When we meet our hero, he’s sulking in Victorian England, grumpy about what is in this story a slightly ambiguous recent tragedy.[^1] This was a nice bit of subtltey, as it meant I could pretend he wasn’t this sad about his friends being back in time where he could easily visit them because he has a TIME MACHINE. I guess I’m still pretty angry about that pathetic, emotionally manipulative piece of shapeless, Doctor-less dross.[^2] Where was I?

Ah yes. So, the Doctor is grumpy, but he’s run into the lovely Clara, played by the same Jenna Louise-Coleman who played Oswin in 'Asylum of the Daleks’, which is enough to cheer anyone up. Clever, witty and adorable, she’s shaping up to be one of what you might call the Romana school of companions, which I can’t express my enthusiasm for highly enough. I like a distinctively peculiar companion origin. That said, the whole 'having been dead’ thing was Rory’s shtick, wasn’t it? I hope she does something new with it.

The episode is at its best with her and the Doctor, as she wakes the sorry bastard out of his stupor. And that’s a lot of the episode. But there’s also that pesky story thing again, and it’s probably the story’s main failing. There is a story here, but it’s a very itty-bitty one, and frankly it doesn’t deserve to have Richard E Grant in it at all. One of Smith’s best scenes is one where he pretty much ignores Grant, and unfortunately that’s about as close as they get to acting together. It’s a shame the story couldn’t have given Clara, the Doctor and Dr Simeon a bit more of a connection; as it is he just sort of wanders around with understatement and chilly menace until he’s somewhat brutally dispatched.

Meanwhile, there’s the Doctor’s assorted Victorian friends from 'A Good Man Goes to War’; Madame Vastra, Jenny, and the no-longer-deceased Strax.[^3] I like the show building up recurring characters, even if in this case, none of really feel like they’ve been introduced properly. Vastra and Jenny remain irritatingly over-theatrical for my tastes (maybe it’s just a Victorian thing), but Strax makes an excellent comic foil for the Doctor, despite appearing much stupider than I remember him being previously. Disturbingly, when the Doctor’s all Scroogey, he gets kind of racist towards Strax. Are we to understand that the Doctor’s always a xenophobic bastard, but he just holds him self back when he’s in a good mood? I hope not.

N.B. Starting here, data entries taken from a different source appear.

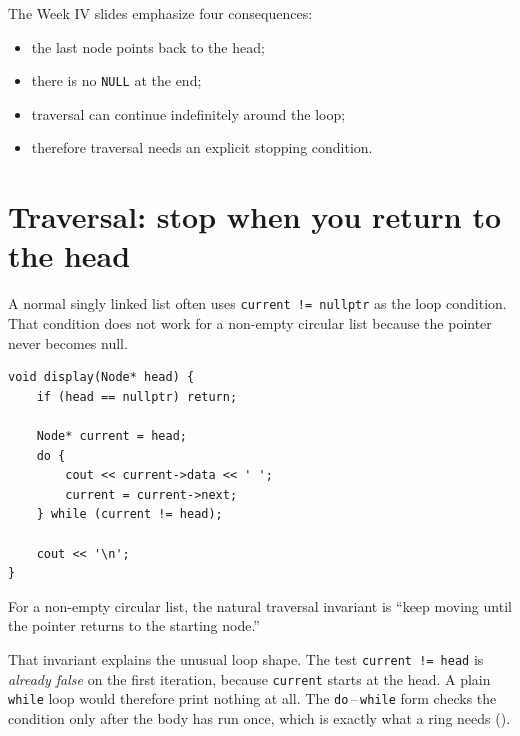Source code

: The Week IV slides emphasize four consequences:

\begin{itemize}
  \item the last node points back to the head;
  \item there is no \texttt{NULL} at the end;
  \item traversal can continue indefinitely around the loop;
  \item therefore traversal needs an explicit stopping condition.
\end{itemize}

\section{Traversal: stop when you return to the head}

A normal singly linked list often uses \texttt{current != nullptr} as the loop condition. That condition does not work for a non-empty circular list because the pointer never becomes null.

\begin{lstlisting}
void display(Node* head) {
    if (head == nullptr) return;

    Node* current = head;
    do {
        cout << current->data << ' ';
        current = current->next;
    } while (current != head);

    cout << '\n';
}
\end{lstlisting}

\begin{keyidea}
For a non-empty circular list, the natural traversal invariant is ``keep moving until the pointer returns to the starting node.''
\end{keyidea}

That invariant explains the unusual loop shape. The test \texttt{current != head} is
\emph{already false} on the first iteration, because \texttt{current} starts at the head.
A plain \texttt{while} loop would therefore print nothing at all. The \texttt{do}\,--\,\texttt{while}
form checks the condition only after the body has run once, which is exactly what a ring
needs ().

Oh, and there’s an evil plan involving snow that copies things, mostly, except when it doesn’t, which has free will sometimes but not other times and never really holds together as a consistent plot device. It’s almost more annoying because it gets really close to making crazy-sense at one point, but never quite gets there. Still, it’s hard to be grumpy about an excuse for deliciously horrible grinning snowmen and Ian McKellen’s mellifluous voice work.